WHAT YOU WILL DO:
Starting with the line that mentions "extend from google.*", repeat each line verbatim until the entries end, both ends included.

RECORDS FOR THE TASK:
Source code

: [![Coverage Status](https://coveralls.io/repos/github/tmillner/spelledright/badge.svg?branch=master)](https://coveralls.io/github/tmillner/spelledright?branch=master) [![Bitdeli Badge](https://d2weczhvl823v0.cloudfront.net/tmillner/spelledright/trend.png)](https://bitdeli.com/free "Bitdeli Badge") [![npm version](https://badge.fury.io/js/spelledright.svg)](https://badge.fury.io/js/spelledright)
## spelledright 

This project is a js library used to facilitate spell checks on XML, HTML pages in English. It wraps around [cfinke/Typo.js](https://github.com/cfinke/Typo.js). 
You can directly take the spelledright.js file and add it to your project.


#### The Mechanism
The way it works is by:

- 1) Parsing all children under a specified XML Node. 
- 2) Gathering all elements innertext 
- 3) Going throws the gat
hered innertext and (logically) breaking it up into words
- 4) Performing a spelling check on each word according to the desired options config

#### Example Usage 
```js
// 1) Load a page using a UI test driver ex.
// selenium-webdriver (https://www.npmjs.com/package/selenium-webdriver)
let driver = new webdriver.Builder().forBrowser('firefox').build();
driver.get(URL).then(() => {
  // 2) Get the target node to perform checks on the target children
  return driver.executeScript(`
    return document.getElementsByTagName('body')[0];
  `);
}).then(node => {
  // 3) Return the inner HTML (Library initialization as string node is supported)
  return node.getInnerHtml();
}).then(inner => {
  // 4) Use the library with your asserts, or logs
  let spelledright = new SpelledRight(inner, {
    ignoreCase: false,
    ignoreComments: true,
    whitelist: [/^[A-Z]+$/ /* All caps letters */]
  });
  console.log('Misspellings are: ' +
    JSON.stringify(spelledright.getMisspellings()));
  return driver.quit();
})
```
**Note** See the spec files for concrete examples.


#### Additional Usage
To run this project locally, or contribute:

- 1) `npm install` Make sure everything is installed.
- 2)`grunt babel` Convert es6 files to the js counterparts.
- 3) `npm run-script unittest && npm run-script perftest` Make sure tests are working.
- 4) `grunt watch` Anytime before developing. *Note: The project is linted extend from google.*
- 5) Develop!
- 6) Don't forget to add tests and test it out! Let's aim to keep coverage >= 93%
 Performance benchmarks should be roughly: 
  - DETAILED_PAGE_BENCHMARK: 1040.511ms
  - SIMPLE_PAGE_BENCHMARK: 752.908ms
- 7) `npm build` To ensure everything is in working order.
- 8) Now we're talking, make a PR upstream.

WRITTEN ANSWER:
- 4) `grunt watch` Anytime before developing. *Note: The project is linted extend from google.*
- 5) Develop!
- 6) Don't forget to add tests and test it out! Let's aim to keep coverage >= 93%
 Performance benchmarks should be roughly: 
  - DETAILED_PAGE_BENCHMARK: 1040.511ms
  - SIMPLE_PAGE_BENCHMARK: 752.908ms
- 7) `npm build` To ensure everything is in working order.
- 8) Now we're talking, make a PR upstream.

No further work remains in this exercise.